Speaking on the team’s flagship radio station, 790 The Zone, Falcons general manager Thomas Dimitroff disclosed the news and provided updates on negotiations with a number of its other 17 pending free agents. NFL free agency starts on March 13.
“Our feeling is Brent Grimes is an excellent athlete with the ability to move, cover, break on the ball with some of the top corners in the league and we feel comfortable in his abilities,” Dimitroff said. “The way he’s picked up our system, he’s settled in very nicely over the last years since we’ve been here and we just feel, as we all know, you’re always looking for corners who can settle into your system and cover and stay in phase, is what we call it often, and make big plays on the ball.
“And I think that Brent Grimes does that, obviously, against big small, fast or slow receivers in this league, so we’re encouraged about having him back.”
Grimes, who will be 29 this season, was an undrafted player out of Division II Shippensburg (Pa.).
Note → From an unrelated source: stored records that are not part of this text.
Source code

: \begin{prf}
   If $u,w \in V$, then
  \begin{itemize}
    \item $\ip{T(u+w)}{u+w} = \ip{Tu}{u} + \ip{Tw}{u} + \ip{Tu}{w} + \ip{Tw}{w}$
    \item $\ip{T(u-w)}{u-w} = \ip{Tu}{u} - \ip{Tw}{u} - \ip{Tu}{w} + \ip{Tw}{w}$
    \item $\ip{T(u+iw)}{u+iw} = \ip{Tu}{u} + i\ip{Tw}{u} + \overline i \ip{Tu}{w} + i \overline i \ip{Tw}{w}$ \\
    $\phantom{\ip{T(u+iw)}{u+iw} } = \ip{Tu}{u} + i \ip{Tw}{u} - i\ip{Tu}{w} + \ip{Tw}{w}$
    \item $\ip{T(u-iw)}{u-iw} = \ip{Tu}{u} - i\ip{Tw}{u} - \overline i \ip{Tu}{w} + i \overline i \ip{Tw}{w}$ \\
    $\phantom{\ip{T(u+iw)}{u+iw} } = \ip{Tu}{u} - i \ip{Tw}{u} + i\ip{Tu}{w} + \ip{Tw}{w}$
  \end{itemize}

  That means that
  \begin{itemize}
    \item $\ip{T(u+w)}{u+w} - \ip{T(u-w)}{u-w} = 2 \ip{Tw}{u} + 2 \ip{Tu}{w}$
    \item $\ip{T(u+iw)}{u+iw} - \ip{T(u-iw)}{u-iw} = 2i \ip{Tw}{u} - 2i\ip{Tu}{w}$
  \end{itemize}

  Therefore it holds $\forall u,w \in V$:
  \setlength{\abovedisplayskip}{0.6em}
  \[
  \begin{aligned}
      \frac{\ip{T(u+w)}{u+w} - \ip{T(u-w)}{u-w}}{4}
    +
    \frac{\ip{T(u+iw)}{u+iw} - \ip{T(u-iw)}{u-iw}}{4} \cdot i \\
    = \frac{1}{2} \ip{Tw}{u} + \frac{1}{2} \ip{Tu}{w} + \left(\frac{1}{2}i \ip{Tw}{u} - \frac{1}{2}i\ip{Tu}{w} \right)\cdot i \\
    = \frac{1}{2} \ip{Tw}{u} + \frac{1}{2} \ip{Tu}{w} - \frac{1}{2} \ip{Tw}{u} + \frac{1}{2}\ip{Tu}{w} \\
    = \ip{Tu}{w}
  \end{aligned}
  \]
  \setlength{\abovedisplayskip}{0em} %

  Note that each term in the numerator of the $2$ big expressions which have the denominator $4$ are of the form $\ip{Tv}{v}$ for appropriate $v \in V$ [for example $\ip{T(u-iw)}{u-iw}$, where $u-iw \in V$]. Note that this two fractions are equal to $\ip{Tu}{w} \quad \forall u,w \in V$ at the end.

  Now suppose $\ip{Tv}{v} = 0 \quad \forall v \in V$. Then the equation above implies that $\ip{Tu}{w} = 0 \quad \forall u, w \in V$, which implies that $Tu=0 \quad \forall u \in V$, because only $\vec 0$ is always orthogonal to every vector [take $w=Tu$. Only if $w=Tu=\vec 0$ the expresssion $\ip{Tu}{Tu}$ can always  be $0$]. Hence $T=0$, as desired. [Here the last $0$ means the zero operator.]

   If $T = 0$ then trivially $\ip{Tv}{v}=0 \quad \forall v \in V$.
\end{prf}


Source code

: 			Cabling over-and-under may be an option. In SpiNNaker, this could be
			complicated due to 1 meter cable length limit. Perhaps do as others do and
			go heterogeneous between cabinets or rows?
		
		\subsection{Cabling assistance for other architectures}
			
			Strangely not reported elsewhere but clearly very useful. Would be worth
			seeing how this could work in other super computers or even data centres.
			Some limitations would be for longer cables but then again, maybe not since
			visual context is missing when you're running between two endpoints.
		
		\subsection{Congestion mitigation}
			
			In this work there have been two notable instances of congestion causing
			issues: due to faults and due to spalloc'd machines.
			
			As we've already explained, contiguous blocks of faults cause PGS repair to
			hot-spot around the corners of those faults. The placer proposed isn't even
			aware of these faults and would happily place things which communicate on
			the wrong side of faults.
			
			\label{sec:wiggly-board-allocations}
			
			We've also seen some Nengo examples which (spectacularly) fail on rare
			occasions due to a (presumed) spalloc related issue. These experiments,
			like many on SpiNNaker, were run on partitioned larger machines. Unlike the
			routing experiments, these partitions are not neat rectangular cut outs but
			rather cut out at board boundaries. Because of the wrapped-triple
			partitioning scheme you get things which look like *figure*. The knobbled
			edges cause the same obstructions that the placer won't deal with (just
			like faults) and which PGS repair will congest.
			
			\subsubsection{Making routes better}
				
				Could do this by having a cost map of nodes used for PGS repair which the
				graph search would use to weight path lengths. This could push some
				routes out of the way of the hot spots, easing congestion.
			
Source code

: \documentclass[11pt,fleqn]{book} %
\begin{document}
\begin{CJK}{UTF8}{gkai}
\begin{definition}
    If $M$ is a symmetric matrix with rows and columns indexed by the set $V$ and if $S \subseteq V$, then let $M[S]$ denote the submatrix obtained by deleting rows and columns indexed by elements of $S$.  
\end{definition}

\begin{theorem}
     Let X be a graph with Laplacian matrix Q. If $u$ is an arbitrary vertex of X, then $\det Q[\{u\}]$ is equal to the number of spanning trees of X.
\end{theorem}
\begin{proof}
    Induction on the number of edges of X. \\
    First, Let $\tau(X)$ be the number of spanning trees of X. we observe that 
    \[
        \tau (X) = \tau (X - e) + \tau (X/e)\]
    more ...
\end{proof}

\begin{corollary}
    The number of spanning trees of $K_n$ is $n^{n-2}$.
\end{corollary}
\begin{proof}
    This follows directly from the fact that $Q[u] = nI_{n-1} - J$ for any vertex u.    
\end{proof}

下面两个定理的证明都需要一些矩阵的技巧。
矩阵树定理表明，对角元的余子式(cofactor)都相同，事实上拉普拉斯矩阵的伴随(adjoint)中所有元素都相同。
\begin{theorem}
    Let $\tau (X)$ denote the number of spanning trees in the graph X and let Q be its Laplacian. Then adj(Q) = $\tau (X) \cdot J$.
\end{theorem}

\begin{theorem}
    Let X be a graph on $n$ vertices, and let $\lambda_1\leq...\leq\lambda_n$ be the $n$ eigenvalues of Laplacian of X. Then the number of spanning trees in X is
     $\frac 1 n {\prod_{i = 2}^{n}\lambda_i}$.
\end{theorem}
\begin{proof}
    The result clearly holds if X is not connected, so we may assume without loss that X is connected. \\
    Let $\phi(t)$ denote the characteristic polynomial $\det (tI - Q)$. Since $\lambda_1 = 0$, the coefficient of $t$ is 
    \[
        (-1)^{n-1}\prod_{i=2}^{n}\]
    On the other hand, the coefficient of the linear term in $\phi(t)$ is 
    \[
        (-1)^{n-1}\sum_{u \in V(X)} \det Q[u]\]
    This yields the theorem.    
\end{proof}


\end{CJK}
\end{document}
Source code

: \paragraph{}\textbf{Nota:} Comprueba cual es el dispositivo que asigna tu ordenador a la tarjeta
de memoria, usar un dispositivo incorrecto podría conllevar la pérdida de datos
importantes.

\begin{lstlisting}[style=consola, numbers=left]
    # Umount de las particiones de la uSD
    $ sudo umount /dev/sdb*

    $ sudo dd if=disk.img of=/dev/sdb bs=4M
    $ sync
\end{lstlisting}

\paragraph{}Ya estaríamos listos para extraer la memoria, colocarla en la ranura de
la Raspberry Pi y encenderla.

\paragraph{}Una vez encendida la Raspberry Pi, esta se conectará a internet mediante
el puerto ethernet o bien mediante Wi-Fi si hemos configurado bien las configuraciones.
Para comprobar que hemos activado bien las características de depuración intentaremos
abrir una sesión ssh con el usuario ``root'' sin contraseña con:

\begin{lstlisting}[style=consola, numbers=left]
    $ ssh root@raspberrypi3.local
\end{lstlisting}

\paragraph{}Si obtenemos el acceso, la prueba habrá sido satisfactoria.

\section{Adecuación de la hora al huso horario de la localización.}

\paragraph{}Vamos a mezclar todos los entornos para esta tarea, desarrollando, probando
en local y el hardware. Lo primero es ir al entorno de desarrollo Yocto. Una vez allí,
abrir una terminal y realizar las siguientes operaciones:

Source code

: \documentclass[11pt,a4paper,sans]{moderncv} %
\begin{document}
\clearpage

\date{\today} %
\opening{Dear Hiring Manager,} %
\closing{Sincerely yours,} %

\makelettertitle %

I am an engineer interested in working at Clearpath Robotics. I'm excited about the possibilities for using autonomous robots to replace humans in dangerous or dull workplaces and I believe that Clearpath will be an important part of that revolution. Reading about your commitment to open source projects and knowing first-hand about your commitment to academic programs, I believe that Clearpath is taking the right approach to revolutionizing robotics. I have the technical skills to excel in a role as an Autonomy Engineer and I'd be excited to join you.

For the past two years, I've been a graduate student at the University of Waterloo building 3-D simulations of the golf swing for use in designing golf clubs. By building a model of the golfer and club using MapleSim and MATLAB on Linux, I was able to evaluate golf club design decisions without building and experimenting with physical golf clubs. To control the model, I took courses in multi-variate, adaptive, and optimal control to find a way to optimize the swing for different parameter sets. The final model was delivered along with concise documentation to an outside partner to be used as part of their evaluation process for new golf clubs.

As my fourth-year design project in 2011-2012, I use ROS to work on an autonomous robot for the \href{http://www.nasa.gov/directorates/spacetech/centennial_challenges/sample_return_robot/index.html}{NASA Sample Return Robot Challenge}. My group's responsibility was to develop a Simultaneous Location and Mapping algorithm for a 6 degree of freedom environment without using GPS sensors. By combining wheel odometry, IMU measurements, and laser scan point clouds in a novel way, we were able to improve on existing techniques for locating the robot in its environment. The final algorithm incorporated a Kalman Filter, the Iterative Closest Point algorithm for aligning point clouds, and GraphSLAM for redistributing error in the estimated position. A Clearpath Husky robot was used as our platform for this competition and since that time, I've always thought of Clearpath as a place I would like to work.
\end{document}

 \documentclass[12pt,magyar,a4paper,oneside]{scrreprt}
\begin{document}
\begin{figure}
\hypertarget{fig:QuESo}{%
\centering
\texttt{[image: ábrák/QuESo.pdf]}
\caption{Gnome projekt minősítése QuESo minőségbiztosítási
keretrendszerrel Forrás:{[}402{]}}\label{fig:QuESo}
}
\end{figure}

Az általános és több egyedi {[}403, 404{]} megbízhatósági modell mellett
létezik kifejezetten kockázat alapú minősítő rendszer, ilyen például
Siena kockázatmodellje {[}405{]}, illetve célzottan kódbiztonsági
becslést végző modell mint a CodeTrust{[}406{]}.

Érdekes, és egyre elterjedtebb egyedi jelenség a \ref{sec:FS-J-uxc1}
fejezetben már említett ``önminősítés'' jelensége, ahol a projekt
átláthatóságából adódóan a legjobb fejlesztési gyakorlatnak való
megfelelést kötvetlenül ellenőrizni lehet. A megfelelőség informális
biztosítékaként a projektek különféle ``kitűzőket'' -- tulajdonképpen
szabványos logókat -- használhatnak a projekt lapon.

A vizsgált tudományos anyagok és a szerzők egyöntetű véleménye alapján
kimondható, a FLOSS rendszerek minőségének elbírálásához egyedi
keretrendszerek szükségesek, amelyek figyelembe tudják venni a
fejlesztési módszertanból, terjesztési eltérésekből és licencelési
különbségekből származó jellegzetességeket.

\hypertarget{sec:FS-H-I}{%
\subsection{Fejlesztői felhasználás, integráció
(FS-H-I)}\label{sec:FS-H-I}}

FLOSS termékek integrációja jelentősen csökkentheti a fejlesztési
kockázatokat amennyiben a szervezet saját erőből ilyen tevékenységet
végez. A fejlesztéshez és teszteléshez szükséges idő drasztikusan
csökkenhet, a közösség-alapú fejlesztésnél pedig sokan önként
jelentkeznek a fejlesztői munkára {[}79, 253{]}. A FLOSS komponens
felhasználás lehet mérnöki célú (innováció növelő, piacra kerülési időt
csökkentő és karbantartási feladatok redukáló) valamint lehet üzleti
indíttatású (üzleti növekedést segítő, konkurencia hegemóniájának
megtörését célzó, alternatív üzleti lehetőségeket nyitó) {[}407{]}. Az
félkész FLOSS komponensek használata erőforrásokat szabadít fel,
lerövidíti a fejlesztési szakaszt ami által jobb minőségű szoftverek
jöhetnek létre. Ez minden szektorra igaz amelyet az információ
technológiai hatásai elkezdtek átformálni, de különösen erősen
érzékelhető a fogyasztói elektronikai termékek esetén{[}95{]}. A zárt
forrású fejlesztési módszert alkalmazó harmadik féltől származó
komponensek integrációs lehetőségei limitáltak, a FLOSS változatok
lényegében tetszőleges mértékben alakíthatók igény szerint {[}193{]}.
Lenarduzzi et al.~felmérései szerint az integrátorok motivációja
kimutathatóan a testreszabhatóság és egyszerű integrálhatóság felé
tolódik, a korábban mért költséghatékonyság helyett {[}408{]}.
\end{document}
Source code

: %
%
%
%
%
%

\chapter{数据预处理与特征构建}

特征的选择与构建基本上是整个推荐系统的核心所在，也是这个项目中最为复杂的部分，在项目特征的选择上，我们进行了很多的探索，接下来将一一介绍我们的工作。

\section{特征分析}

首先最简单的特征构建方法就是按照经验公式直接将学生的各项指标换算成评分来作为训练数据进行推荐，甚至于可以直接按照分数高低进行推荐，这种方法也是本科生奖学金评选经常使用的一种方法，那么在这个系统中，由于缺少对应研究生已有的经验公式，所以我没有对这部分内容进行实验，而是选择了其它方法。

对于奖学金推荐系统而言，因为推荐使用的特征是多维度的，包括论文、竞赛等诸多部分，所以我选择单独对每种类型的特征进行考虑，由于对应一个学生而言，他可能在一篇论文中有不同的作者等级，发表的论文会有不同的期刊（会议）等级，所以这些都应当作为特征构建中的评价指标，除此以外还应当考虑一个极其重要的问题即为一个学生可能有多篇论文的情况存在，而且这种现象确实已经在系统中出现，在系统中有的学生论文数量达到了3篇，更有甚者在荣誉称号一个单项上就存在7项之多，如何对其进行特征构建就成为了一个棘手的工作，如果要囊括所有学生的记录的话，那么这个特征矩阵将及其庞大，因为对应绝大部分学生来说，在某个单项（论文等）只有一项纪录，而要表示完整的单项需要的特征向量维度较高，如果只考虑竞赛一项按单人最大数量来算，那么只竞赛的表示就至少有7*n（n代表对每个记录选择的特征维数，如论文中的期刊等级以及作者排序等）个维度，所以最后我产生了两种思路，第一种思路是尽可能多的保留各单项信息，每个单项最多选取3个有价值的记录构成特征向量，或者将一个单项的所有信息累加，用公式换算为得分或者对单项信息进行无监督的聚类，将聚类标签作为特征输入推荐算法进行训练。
He had one interception and 44 tackles in 2011 in 12 games, as teams seemed to throw less in his direction. He sat out four of the last five games and also missed the team’s 24-2 playoff loss to the New York Giants with a knee problem.
He had five interceptions in 2010 and six in 2009. Next season will be his fifth with the team.
According to ProFootballTalk.com, the Falcons’ top 51 players under contracts will total $101.5 million. By having to pay Grimes, upwards of $10 million and with the salary cap expected to be in the range of last year’s of $120 million, the Falcons could have some difficult decisions ahead.
The tag could be a way to jump start negotiations for a long-term deal, which would ease the cap implications for the Falcons while also giving Grimes the benefit of more guaranteed money.
“Well, ideally you’d like to do that,” Dimitroff said. “That’s very, very important, as you can imagine. That number comes off your cap and your cash number the year it’s placed on you and it’s not pro-rated, you can’t spread it over years of the contract, so there’s where the difficulty comes in.
“Most teams would like to move towards securing a long-term deal to spread out the funds. That said, it doesn’t necessarily always happen.”
The team also is reportedly close to re-signing defensive end Kroy Biermann, a starter in 2010 who lost his job to free-agent signing Ray Edwards. If new defensive coordinator Mike Nolan wants to show some 3-4 looks, then Biermann is an ideal candidate, with his speed and smallish size at 260 pounds, to play one of the outside linebacker/rush end spots. Biermann’s contract could be in the range of $3 million per season.
Dimitroff called negotiations with Biermann “very productive.”
All of that complicates negotiations with middle linebacker Curtis Lofton, the team’s leading tackler every season since 2006, and defensive end John Abraham, whose agent has said he expects the player to test the free agent market.
Dimitroff did not report any progress with Lofton, who is 26. There have been reports that the team believes he could be better in pass coverage and last year they drafted middle linebacker Akeem Dent out of Georgia in the third round as a potential successor.
“I don’t really know where we’re at with it as this point,” Dimitroff said of negotiations with Lofton.
The radio show played a clip of Abraham, the highly productive pass rusher who will be 34 next season and who battled groin injuries last season, saying he would like to be paid $12 million – a number the Falcons almost certainly cannot afford. Dimitroff would not get into specific numbers and only would say that it’s “human nature” to be paid as much as possible.
Curiously, when asked about reports that Pittsburgh is expected to cut wide receiver Hines Ward, the Georgia native and former Bulldog standout, Dimitroff said on a hypothetical basis that it would be “interesting to target” a player like Ward but that the player would still have to be productive on the field.
Dimitroff said the team has not had negotiations with quarterback Matt Ryan, who remains under contract for this season.